Scott Fistler, twice a loser for electoral office in Phoenix, Arizona, as a Republican, decided in November 2013 that his luck might improve as a Democrat with a name change, and legally became "Cesar Chavez," expecting to poll better in a heavily Hispanic, Democratic congressional district. ("Cesar Chavez" is of course the name of the legendary labor organizer.) Furthermore, according to a June report in the Arizona Capitol Times, "Chavez's" campaign website features photographs of frenzied supporters holding "Chavez" signs, but which are obviously scenes from the streets of Venezuela at rallies for its late president Hugo Chavez. (At press time for News of the Weird, a judge had removed "Chavez" from the ballot, but only because some qualifying signatures were invalid. "Chavez" promised to appeal.)

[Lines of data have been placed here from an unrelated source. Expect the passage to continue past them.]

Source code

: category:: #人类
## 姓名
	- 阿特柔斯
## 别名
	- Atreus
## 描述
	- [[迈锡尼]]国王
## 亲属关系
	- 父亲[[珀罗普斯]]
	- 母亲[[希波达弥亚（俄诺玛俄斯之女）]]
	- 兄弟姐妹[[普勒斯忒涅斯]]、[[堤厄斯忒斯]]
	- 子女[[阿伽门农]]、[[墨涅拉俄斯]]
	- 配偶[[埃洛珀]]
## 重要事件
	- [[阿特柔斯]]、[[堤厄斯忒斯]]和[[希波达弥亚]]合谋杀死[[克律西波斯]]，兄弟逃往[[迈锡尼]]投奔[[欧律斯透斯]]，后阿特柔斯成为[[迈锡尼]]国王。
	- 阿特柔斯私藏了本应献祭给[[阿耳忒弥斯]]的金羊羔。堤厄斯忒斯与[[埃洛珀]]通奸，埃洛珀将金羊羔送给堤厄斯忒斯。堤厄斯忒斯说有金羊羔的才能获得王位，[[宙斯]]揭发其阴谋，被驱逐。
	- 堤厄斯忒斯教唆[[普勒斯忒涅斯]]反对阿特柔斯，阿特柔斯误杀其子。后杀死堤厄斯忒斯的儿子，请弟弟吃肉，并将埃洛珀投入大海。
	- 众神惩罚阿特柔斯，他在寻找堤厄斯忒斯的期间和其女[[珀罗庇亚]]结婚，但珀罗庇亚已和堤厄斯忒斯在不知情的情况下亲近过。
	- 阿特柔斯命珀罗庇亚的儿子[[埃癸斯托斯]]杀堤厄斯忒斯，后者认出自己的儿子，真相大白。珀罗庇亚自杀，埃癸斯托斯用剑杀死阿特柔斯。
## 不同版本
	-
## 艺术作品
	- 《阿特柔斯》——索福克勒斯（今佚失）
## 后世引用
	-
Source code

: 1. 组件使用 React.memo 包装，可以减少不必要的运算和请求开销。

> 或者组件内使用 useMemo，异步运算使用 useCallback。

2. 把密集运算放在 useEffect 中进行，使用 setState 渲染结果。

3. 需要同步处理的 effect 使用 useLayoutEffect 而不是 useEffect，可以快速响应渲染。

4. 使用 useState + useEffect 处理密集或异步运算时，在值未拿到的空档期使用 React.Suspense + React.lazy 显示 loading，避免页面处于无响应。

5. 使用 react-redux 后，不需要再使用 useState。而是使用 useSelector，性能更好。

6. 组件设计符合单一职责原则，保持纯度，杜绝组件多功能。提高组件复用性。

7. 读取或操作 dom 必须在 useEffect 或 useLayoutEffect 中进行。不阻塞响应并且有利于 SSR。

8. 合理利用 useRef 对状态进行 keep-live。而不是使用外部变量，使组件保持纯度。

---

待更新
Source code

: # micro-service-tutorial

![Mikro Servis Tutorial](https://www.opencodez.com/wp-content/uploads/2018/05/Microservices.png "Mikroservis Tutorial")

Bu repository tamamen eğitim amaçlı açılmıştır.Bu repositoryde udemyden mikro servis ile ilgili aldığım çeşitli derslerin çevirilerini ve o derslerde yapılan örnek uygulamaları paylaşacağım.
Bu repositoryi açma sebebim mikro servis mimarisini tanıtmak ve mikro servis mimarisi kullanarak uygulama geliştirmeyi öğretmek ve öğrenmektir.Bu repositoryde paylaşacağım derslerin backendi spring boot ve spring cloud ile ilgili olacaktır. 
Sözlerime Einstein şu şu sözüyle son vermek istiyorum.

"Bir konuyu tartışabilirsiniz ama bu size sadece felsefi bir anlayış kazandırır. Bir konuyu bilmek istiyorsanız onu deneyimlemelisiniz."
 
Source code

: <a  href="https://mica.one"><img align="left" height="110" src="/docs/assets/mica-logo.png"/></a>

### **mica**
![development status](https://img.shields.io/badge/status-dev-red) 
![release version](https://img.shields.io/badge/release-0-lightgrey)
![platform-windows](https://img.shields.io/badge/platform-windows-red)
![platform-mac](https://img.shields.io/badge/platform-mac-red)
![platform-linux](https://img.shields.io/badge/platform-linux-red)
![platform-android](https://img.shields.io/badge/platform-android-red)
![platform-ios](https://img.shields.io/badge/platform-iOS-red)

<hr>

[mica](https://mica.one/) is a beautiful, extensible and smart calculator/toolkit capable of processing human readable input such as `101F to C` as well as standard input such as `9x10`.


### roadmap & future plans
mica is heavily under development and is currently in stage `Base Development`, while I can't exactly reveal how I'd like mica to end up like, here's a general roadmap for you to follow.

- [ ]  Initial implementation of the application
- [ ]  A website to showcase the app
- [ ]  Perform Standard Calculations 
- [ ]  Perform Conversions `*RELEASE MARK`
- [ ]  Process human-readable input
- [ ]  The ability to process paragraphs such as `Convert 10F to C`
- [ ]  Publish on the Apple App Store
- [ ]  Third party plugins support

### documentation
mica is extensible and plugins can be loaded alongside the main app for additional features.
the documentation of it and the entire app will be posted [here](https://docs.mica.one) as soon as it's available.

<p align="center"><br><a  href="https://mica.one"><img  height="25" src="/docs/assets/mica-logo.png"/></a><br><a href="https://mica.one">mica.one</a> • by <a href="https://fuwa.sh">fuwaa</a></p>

U.S. District Judge Richard Kopf of Omaha, Nebraska, trying to be helpful, he said, advised female lawyers appearing in his courtroom to lower their hemlines and cover their cleavage because males, including Judge Kopf himself, are "pigs." Writing in his personal blog in March, he said, "I have been a dirty old man ever since I was a very young man" and that the women in his office are similarly contemptuous of daringly dressed female lawyers. The lifetime-tenured judge later said he regretted any harm to the judiciary that his remarks might have caused.
Almond Upton, 60, charged with murder for "intentionally" striking a New York state trooper in May with his pickup truck, denied everything. He told reporters following his first court appearance that he is bewildered by the accusation: "I was (close to) the Connecticut border, and all of a sudden, I'm in Binghamton, New York (about 140 miles from Connecticut), and this cop got killed, I don't know how it happened. It had to be a time warp."
The National Security Agency admitted in a June court filing that it had disobeyed two judicial orders to stop deleting accusatory evidence in its databases (which judges had ordered preserved to help determine if the NSA was illegally violating privacy laws). The NSA's reasoning for its chutzpah: Its data-gathering systems, it claims, are "too complex" to prevent the automatic deletions routinely programmed into its data, and it cannot reprogram to preserve the data without shutting down its entire intelligence-gathering mission. The challenging party (the Electronic Frontier Foundation) called the NSA's explanation disingenuous and, in fact, further proof that the NSA is incapable of properly managing such massive data-gathering.